Combining Model-Based and Learning-Based Approaches for Speech Enhancement

In many speech communication devices, such as smartphones, smartspeakers, and hearing devices, the microphones capture not only the target speaker but also undesired ambient noise, degrading speech quality and speech intelligibility. Speech enhancement algorithms aim at extracting the target speech from the recorded microphone signals by suppressing noise while not distorting the target speech. Over the past decade, there has been a shift from model-based statistical signal processing approaches to learning-based data-driven approaches. Although model-based approaches offer interpretability and theoretical guarantees, they often struggle in complex, real-world acoustic scenarios where their assumptions are violated.

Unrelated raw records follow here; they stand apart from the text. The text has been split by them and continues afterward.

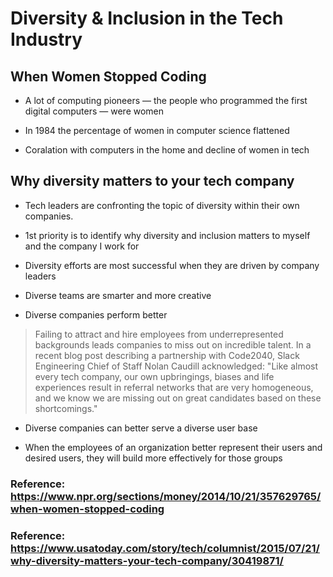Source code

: # Diversity & Inclusion in the Tech Industry

## When Women Stopped Coding

- A lot of computing pioneers — the people who programmed the first digital computers — were women

- In 1984 the percentage of women in computer science flattened

- Coralation with computers in the home and decline of women in tech


## Why diversity matters to your tech company

- Tech leaders are confronting  the topic of diversity within their own companies.

- 1st priority is to identify why diversity and inclusion matters to myself and the company I work for

- Diversity efforts are most successful when they are driven by company leaders

- Diverse teams are smarter and more creative

- Diverse companies perform better

> Failing to attract and hire employees from underrepresented backgrounds leads companies to miss out on incredible talent. In a recent blog post describing a partnership with Code2040, Slack Engineering Chief of Staff Nolan Caudill acknowledged: "Like almost every tech company, our own upbringings, biases and life experiences result in referral networks that are very homogeneous, and we know we are missing out on great candidates based on these shortcomings."

- Diverse companies can better serve a diverse user base 
* When the employees of an organization better represent their users and desired users, they will build more effectively for those groups




### Reference: https://www.npr.org/sections/money/2014/10/21/357629765/when-women-stopped-coding
### Reference: https://www.usatoday.com/story/tech/columnist/2015/07/21/why-diversity-matters-your-tech-company/30419871/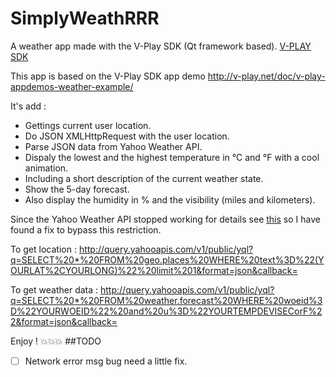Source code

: # SimplyWeathRRR
A weather app made with the V-Play SDK (Qt framework based).
[V-PLAY SDK](http://v-play.net/)

This app is based on the V-Play SDK app demo http://v-play.net/doc/v-play-appdemos-weather-example/

It's add :
* Gettings current user location.
* Do JSON XMLHttpRequest with the user location.
* Parse JSON data from Yahoo Weather API.
* Dispaly the lowest and the highest temperature in °C and °F with a cool animation.
* Including a short description of the current weather state.
* Show the 5-day forecast.
* Also display the humidity in % and the visibility (miles and kilometers).

Since the Yahoo Weather API stopped working for details see [this](https://www.igorkromin.net/index.php/2016/03/27/yahoo-effectively-shut-down-its-weather-api-by-forcing-oauth-10-and-crippling-it/)
so I have found a fix to bypass this restriction.

To get location :
http://query.yahooapis.com/v1/public/yql?q=SELECT%20*%20FROM%20geo.places%20WHERE%20text%3D%22(YOURLAT%2CYOURLONG)%22%20limit%201&format=json&callback=

To get weather data :
http://query.yahooapis.com/v1/public/yql?q=SELECT%20*%20FROM%20weather.forecast%20WHERE%20woeid%3D%22YOURWOEID%22%20and%20u%3D%22YOURTEMPDEVISECorF%22&format=json&callback=

Enjoy ! :boom::boom::boom:
##TODO
- [ ] Network error msg bug need a little fix.
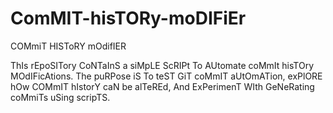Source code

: # ComMIT-hisTORy-moDIFiEr
COMmiT HISToRY mOdifIER

ThIs rEpoSITory CoNTaInS a siMpLE ScRIPt To AUtomate coMmIt hisTOry MOdIFicAtions. The puRPose iS To teST GiT coMmIT aUtOmATion, exPlORE hOw COMmIT hIstorY caN be alTeREd, And ExPerimenT WIth GeNeRating coMmiTs uSing scripTS.
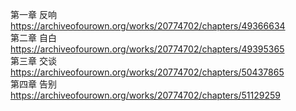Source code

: 第一章 反响 https://archiveofourown.org/works/20774702/chapters/49366634                                    
第二章 自白 https://archiveofourown.org/works/20774702/chapters/49395365                                                                   
第三章 交谈 https://archiveofourown.org/works/20774702/chapters/50437865                                                                  
第四章 告别 https://archiveofourown.org/works/20774702/chapters/51129259
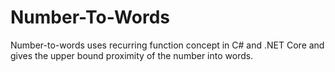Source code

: # Number-To-Words
Number-to-words uses recurring function concept in C# and .NET Core and gives the upper bound proximity of the number into words.
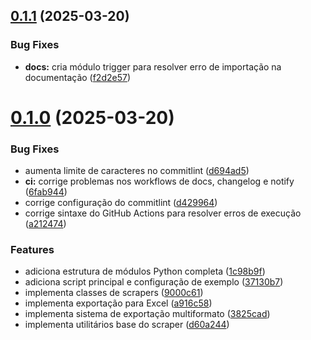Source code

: ## [0.1.1](https://github.com/luccasfzn/advanced-web-scraper/compare/v0.1.0...v0.1.1) (2025-03-20)


### Bug Fixes

* **docs:** cria módulo trigger para resolver erro de importação na documentação ([f2d2e57](https://github.com/luccasfzn/advanced-web-scraper/commit/f2d2e5796b4943ca04439c0e5ba78a155b1c16ae))



# [0.1.0](https://github.com/luccasfzn/advanced-web-scraper/compare/d60a244440fbe930dfa85a6813a3bca225b87f6b...v0.1.0) (2025-03-20)


### Bug Fixes

* aumenta limite de caracteres no commitlint ([d694ad5](https://github.com/luccasfzn/advanced-web-scraper/commit/d694ad5b8db8c07756346788672eab6f007778d3))
* **ci:** corrige problemas nos workflows de docs, changelog e notify ([6fab944](https://github.com/luccasfzn/advanced-web-scraper/commit/6fab9444b602f5c3462d78d3b4f39812f908c6a4))
* corrige configuração do commitlint ([d429964](https://github.com/luccasfzn/advanced-web-scraper/commit/d4299646f4377824f5d2d04684564072d92583ca))
* corrige sintaxe do GitHub Actions para resolver erros de execução ([a212474](https://github.com/luccasfzn/advanced-web-scraper/commit/a212474f5e27e519876caed779bb0657770bff51))


### Features

* adiciona estrutura de módulos Python completa ([1c98b9f](https://github.com/luccasfzn/advanced-web-scraper/commit/1c98b9fc944078818a3d98be810fca0052a84219))
* adiciona script principal e configuração de exemplo ([37130b7](https://github.com/luccasfzn/advanced-web-scraper/commit/37130b773b3909314e05742d35a2e2f90a468655))
* implementa classes de scrapers ([9000c61](https://github.com/luccasfzn/advanced-web-scraper/commit/9000c612f195e7355df064a55f171191907a1769))
* implementa exportação para Excel ([a916c58](https://github.com/luccasfzn/advanced-web-scraper/commit/a916c5806180b1317a9a46c20498bfb54d2e1a1f))
* implementa sistema de exportação multiformato ([3825cad](https://github.com/luccasfzn/advanced-web-scraper/commit/3825cadc74e3f1ec18d07918225b259a98c8e3f0))
* implementa utilitários base do scraper ([d60a244](https://github.com/luccasfzn/advanced-web-scraper/commit/d60a244440fbe930dfa85a6813a3bca225b87f6b))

In contrast, learning-based approaches generally achieve higher performance in such scenarios due to their strong representation capacity but may lack interpretability, theoretical guarantees, and robustness when the data observed during inference does not match the training data.

Motivated by the potential to combine the interpretability of model-based approaches with the strong representation capacity of learning-based approaches, the primary objective of this thesis is to develop and evaluate hybrid speech enhancement algorithms that employ a learning-based stage to estimate quantities required by a model-based enhancement stage. The main focus is on investigating whether imposing structure on the estimated quantities—such as correlation matrix structure, correlation vector structure, or spatial structure—improves speech enhancement performance, interpretability, and computational complexity. Another focus is on developing geometry-robust hybrid speech enhancement algorithms that can operate with arbitrary microphone array configurations. While the developed algorithms can be used for various speech enhancement applications, our focus is on hearing devices, where low latency is crucial. To this end, we mainly consider causal multi-frame filters in the short-time Fourier transform domain as the model-based enhancement stage, leveraging their inherent low-latency capabilities.

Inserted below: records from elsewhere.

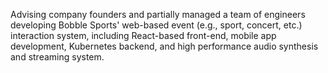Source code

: Advising company founders and partially managed a team of engineers developing Bobble Sports' web-based event (e.g., sport, concert, etc.) interaction system, including React-based front-end, mobile app development, Kubernetes backend, and high performance audio synthesis and streaming system.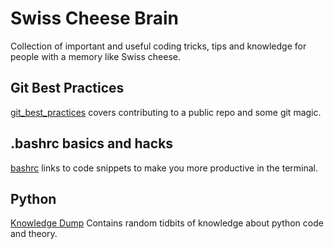 # Swiss Cheese Brain
Collection of important and useful coding tricks, tips and knowledge for people with a memory like Swiss cheese.

## Git Best Practices
[git_best_practices](git_best_practices.md) covers contributing to a public repo and some git magic.

## .bashrc basics and hacks
[bashrc](bashrc.md) links to code snippets to make you more productive in the terminal.

## Python
[Knowledge Dump](python/knowledge_dump.md) Contains random tidbits of knowledge about python code and theory.

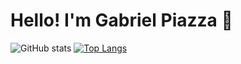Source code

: # Hello! I'm Gabriel Piazza 👋
  ![GitHub stats](https://github-readme-stats.vercel.app/api?username=gpbPiazza&theme=tokyonight&show_icons=true)
  [![Top Langs](https://github-readme-stats.vercel.app/api/top-langs/?username=gpbPiazza&theme=tokyonight&show_icons=true&layout=pie)](https://github.com/anuraghazra/github-readme-stats)

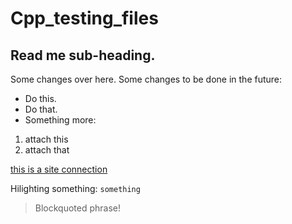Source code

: # Cpp_testing_files
## Read me sub-heading.

Some changes over here.
Some changes to be done in the future:

+ Do this.
+ Do that.
 + Something more:
  1. attach this
  2. attach that

[this is a site connection]()

Hilighting something: `something`

>Blockquoted phrase!
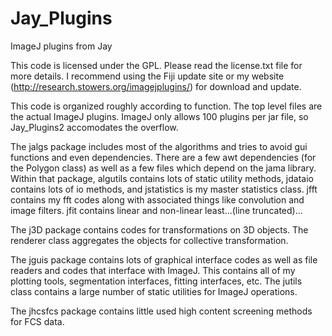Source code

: Jay_Plugins
===========

ImageJ plugins from Jay

This code is licensed under the GPL.  Please read the license.txt file for more details.  I recommend using the Fiji update site or my website (http://research.stowers.org/imagejplugins/) for download and update.

This code is organized roughly according to function.  The top level files are the actual ImageJ plugins.  ImageJ only allows 100 plugins per jar file, so Jay_Plugins2 accomodates the overflow.

The jalgs package includes most of the algorithms and tries to avoid gui functions and even dependencies.  There are a few awt dependencies (for the Polygon class) as well as a few files which depend on the jama library.  Within that package, algutils contains lots of static utility methods, jdataio contains lots of io methods, and jstatistics is my master statistics class.  jfft contains my fft codes along with associated things like convolution and image filters.  jfit contains linear and non-linear least...(line truncated)...

The j3D package contains codes for transformations on 3D objects.  The renderer class aggregates the objects for collective transformation.

The jguis package contains lots of graphical interface codes as well as file readers and codes that interface with ImageJ.  This contains all of my plotting tools, segmentation interfaces, fitting interfaces, etc.  The jutils class contains a large number of static utilities for ImageJ operations.

The jhcsfcs package contains little used high content screening methods for FCS data.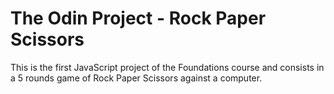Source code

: # The Odin Project - Rock Paper Scissors
This is the first JavaScript project of the Foundations course and consists in a 5 rounds game of Rock Paper Scissors against a computer. 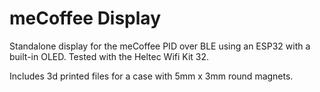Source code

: # meCoffee Display
Standalone display for the meCoffee PID over BLE using an ESP32 with a built-in OLED. Tested with the Heltec Wifi Kit 32.

Includes 3d printed files for a case with 5mm x 3mm round magnets.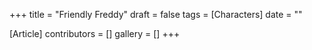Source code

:+++
title = "Friendly Freddy"
draft = false
tags = [Characters]
date = ""

[Article]
contributors = []
gallery = []
+++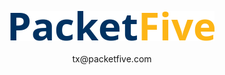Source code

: <p align="center">
    <img src="PacketFive.png" alt="PacketFive logo"><br><br>
    tx@packetfive.com
</p>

As a first contribution, we propose a hybrid single-microphone speech enhancement approach by embedding the multi-frame minimum variance distortionless response (MFMVDR) filter within a deep learning framework, imposing structure on the required temporal covariance matrices. Simulation results using the deep noise suppression (DNS) 1 challenge dataset demonstrate that the resulting deep MFMVDR filter improves speech enhancement performance compared to a purely learning-based algorithm that does not impose the MFMVDR structure on the filter coefficients. Additionally, imposing structure on the temporal covariance matrices reduces computational complexity while maintaining speech enhancement performance.

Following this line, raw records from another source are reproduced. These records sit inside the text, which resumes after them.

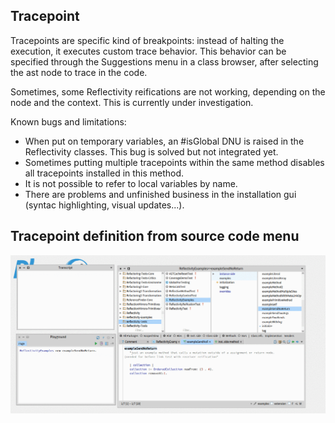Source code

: ## Tracepoint
Tracepoints are specific kind of breakpoints: instead of halting the execution, it executes custom trace behavior. This behavior can be specified through the Suggestions menu in a class browser, after selecting the ast node to trace in the code.

Sometimes, some Reflectivity reifications are not working, depending on the node and the context. This is currently under investigation.

Known bugs and limitations: 
- When put on temporary variables, an #isGlobal DNU is raised in the Reflectivity classes. This bug is solved but not integrated yet.
- Sometimes putting multiple tracepoints within the same method disables all tracepoints installed in this method.
- It is not possible to refer to local variables by name.
- There are problems and unfinished business in the installation gui (syntac highlighting, visual updates...).

## Tracepoint definition from source code menu
![alt text](https://github.com/StevenCostiou/Pharo-Tracepoint/blob/master/tracepoint-video.gif)
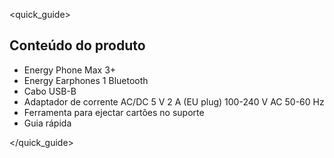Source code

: <quick_guide>
## Conteúdo do produto

* Energy Phone Max 3+
* Energy Earphones 1 Bluetooth
* Cabo USB-B
* Adaptador de corrente AC/DC 5 V 2 A (EU plug) 100-240 V AC 50-60 Hz
* Ferramenta para ejectar cartões no suporte
* Guia rápida


</quick_guide>
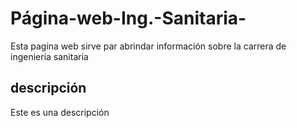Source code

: # Página-web-Ing.-Sanitaria-
Esta pagina web sirve par abrindar información sobre la carrera de ingeniería sanitaria 

## descripción
Este es una descripción
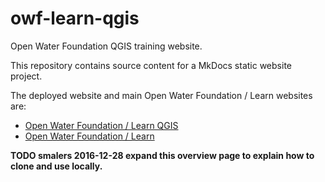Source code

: # owf-learn-qgis

Open Water Foundation QGIS training website.

This repository contains source content for a MkDocs static website project.

The deployed website and main Open Water Foundation / Learn websites are:

* [Open Water Foundation / Learn QGIS](http://learn.openwaterfoundation.org/owf-learn-qgis/index.html)
* [Open Water Foundation / Learn](http://learn.openwaterfoundation.org)

**TODO smalers 2016-12-28 expand this overview page to explain how to clone and use locally.**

Second, we extend the hybrid single-microphone approach to multi-microphone speech enhancement for binaural hearing devices by embedding the binaural spatio-temporal Wiener filter within a deep learning framework, imposing structure on the required spatio-temporal correlation vectors. Simulation results using the DNS 1, DNS 2, CEC 1, and CEC 3 datasets demonstrate that the Kronecker factorization of the speech spatio-temporal correlation vectors into a spatial factor (the relative transfer function (RTF) vector) and a temporal factor reduces computational complexity while maintaining speech enhancement performance and preserving binaural cues, outperforming two causal state-of-the-art binaural speech enhancement algorithms.

Third, we investigate the acoustic interpretability of the estimated RTF vector in the Kronecker factorization of the speech spatio-temporal correlation vector. Since the estimated RTF vector does not reflect the spatial characteristics of the acoustic scenario, we propose a spatial regularization procedure to improve interpretability by imposing spatial structure. Simulation results using the CHiME-3 microphone array demonstrate that the proposed spatial regularization procedure yields accurate estimates of the RTF vector even in reverberant environments without sacrificing speech enhancement performance or increasing computational complexity.

Finally, we propose three procedures to improve the robustness of the mask-based beamformer with attention-based spatial covariance matrix aggregator (ASA) against varying microphone array configurations. These procedures include incorporating random microphone array configurations during training, employing the transform-average-concatenate (TAC) method, and using geometry-robust input features. Simulation results for a moving source using the CHiME-3 and DEMAND microphone arrays demonstrate that the combination of these procedures enables the application to unseen microphone array configurations, consistently outperforming both a baseline mask-based beamformer with recursive smoothing and the original mask-based beamformer with ASA.